ASIM ÖZ/ HAKSÖZHABER

Yüz yıl öncesinden hareketle Ortaköy'ü ele alan Aaron Kohen, 1963 yılında Şişhane'de doğmuş bir Musevi. Altı yaşından itibaren sinagoglarda bulunmuş, Musevi din bilginlerinden ve hazanlardan (duahan) makam ve ilahi dersleri almış. 1978'de Şişhane'deki Neve Şalom Sinagogu'nda başladığı hazanlık görevini 2003'e değin Şişli, Ortaköy, Zülfaris ve İtalyan sinagoglarında sürdürmüş.

Musikiyle yakından ilgilenen Kohen, aynı zamanda Feridun Darbaz'dan Türk Musikisi dersleri almış. 2000 yılında Maftirim (Kaybolan geleneksel Türk-İbrani ilahileri) adlı sinagog ilahileri korosunu kurmuştur. Urfa'da düzenlenen kardeşlik konserlerine grubuyla birlikte katılan sanatçının Kalan Müzik imzasını taşıyan Maftirim ve Şevahot-Lael (Allah'a Övgü) adlı iki CD'si var. Her iki CD'de de Osmanlı ve Türk etkisinde gelişen ve başka hiçbir coğrafyada görülmeyen eserleri yorumluyor. Kohen ayrıca Klasik Türk Müziği konserleri de veriyor. Aaron Kohen'in bir özelliği de 2008 yılında, kendi ifadesiyle, 'ihtida edip' Müslümanlığa geçmiş olması. Bu tercihin duyulması onun Musevi cemaati içerisindeki hayatını zorlaştırmış. Hazanın Hüznü kitabında anlattığına göre, akrabalarını görmek üzere gittiği İsrail'de bile hoş karşılanmamış, uzun süre iş bulamamış. Aaron Kohen ve 2003 yılında evlendiği eşi Flöri Rossano Kohen, eski dostları tarafından adeta tecrit edilmiş. Üstelik din değiştirmelerine rağmen birkaç istisna dışında Müslümanlar tarafından da hoş karşılanmamışlar; bekledikleri desteği onlardan da görememişler. Şunu da belirtmeliyim ki Hazanın Hüznü'ndeki kimi anlatımlarından yola çıkarak ben de onun samimi bulmamıştım. Belki Aaron Kohen'in yakındığı ilgisizliğin kökenleri biraz da burada aranmalı. Hatta İsrail'de yurtlanabilseydi bugünkü sürecin oldukça farklı olabileceğini bile düşündüm Hazanın Hüznü'nü okuduğumda yılmamış. Bütün bunları bir yana bıraktığımızda din değiştirmesine rağmen kültürel ve etnik kökenleri hakkındaki araştırma ve yazılarını devam ettiriyor Kohen.

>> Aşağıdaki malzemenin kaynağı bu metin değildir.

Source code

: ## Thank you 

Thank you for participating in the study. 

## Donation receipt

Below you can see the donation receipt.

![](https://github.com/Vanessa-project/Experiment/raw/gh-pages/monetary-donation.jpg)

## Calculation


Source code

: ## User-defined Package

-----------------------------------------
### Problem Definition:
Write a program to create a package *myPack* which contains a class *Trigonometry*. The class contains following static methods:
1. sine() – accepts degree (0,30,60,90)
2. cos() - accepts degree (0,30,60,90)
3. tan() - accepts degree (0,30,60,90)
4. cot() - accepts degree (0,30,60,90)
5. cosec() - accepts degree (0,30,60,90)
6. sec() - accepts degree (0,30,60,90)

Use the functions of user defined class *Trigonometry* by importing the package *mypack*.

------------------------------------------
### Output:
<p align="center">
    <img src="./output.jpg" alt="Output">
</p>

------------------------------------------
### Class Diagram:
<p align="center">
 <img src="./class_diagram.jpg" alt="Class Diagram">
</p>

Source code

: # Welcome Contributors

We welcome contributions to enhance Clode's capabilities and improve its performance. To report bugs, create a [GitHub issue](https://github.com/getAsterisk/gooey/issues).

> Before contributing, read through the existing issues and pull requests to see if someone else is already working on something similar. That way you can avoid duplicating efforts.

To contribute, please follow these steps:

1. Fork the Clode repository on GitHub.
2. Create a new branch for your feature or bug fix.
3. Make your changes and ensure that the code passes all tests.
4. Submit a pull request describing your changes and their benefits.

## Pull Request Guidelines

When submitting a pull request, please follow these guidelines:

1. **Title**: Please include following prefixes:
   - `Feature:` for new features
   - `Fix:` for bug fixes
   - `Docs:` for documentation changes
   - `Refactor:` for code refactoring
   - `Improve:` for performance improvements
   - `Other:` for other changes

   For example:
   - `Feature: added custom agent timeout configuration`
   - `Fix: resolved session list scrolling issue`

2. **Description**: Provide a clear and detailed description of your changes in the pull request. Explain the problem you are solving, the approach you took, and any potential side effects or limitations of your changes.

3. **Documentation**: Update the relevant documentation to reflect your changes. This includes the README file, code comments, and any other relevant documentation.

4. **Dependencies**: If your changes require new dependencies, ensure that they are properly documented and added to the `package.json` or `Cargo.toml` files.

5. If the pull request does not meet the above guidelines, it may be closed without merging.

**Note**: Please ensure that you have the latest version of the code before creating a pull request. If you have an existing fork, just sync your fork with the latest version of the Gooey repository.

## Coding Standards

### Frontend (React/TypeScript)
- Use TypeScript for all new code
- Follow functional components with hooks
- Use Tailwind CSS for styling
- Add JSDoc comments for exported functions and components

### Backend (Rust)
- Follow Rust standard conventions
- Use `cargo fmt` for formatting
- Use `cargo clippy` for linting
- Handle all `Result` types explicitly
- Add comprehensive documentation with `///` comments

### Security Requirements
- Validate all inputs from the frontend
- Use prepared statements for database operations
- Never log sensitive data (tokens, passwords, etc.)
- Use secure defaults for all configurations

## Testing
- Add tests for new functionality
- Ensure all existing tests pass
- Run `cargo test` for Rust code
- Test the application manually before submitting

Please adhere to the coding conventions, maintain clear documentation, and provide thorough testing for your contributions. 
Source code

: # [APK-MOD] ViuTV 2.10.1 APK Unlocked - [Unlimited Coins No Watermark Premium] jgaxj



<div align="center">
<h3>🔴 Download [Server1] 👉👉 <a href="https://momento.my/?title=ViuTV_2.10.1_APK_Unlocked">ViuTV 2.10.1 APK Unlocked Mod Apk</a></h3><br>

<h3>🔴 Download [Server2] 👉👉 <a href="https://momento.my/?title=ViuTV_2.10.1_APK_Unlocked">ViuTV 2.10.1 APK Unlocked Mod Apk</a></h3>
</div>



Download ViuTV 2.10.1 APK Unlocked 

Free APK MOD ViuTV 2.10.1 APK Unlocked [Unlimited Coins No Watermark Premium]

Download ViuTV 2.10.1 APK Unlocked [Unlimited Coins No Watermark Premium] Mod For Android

Ortaköy ve Museviler'i anlattığı yeni kitabı kopmayan bu ilginin bir neticesi. Çocukluğunda Ortaköy evleri, vapur iskelesi, çarşısı ve sokakları ile onun için sihirli bir dünya gibidir Kohen için. Ortaköy ve Museviler adlı kitap temelde, Kohen'in askerlik dönüşü 1987-1988 yılları arasında hazanlık yaptığı Ortaköy Etz Hayim Sinagogunda tanıştığı Musevi cemaati mensuplarının anlatımlarına dayanıyor. Hazanın Hüznü kitabında konu hakkında şöyle diyordu: "Askerlik görevimi tamamladıktan sonra, İstanbul'daki Ortaköy Sinagogu'nda duahan olarak göreve başladım. Burada iyi dostluklar kurdum." Zaten kitabın önemli bir kısmı da Ortaköy Etz Hayim Sinagoguna ayrılmış. Ayrıca konuyla ilgili temel kaynaklardan da yararlanılmış. Buna karşın oldukça öznel olan ve onun hayatından çeşitli dönemlerin, izlenimlerin, kırgınlıkların ve kişilerin anlatıldığı Hazanın Hüznü'ne göre bu çalışma daha nesnel bir boyuta kavuşmuş. Örneğin Ortaköy yetimhanesini anlatırken üzerinde durduğu kişilerden biri İzak Boniel'dir. 1942'de yetimhaneye gelen Boniel 1945 yılında kutsal topraklara göç eder. İsrail'de askeri okula girerek tuğgeneral rütbesine ulaşan ve 1988'de emekli olan İzak Boniel Kohen'in dayısıdır. Ama bu durumdan hiç söz etmez yeni kitabında. Hazanın Hüznü'nde ise şöyle söz eder dayısından: "Aşkelon'da yaşayan dayım Yitshak Boniel'di. İsrail'e göç ettiğim günden itibaren onu aramış, hep halini hatırını sormuştum. İsrail'e göç etmeden eşim onun eşiyle birkaç kez İstanbul'dan telefon görüşmesi yapmış geleceğimizi ve bu ülkeye yerleşeceğimizi söylemişti. Şoşanna, Fas kökenli bir yahudiydi. Eşim onunla telefonda konuşuyor, çok iyi anlaşıyordu. Hatta Şoşanna: " Sizin gelmeniz, ailemizle birlikte olmanız diğer kardeşlerimizle birlikte olmanız bir devrimdir. Hoş geldiniz… Hoş geldiniz. Yanınızdayız" diyordu sevinçle haykırarak. Ama onların yanına gittikten bir süre sonra, size anlattıklarıyla ve sözleriyle kalplerindeki düşüncelerin çok farklı, birbirine tezat olduklarına çaresizlik ve içimizde hissettiğimiz acıyla şahit olacaktık."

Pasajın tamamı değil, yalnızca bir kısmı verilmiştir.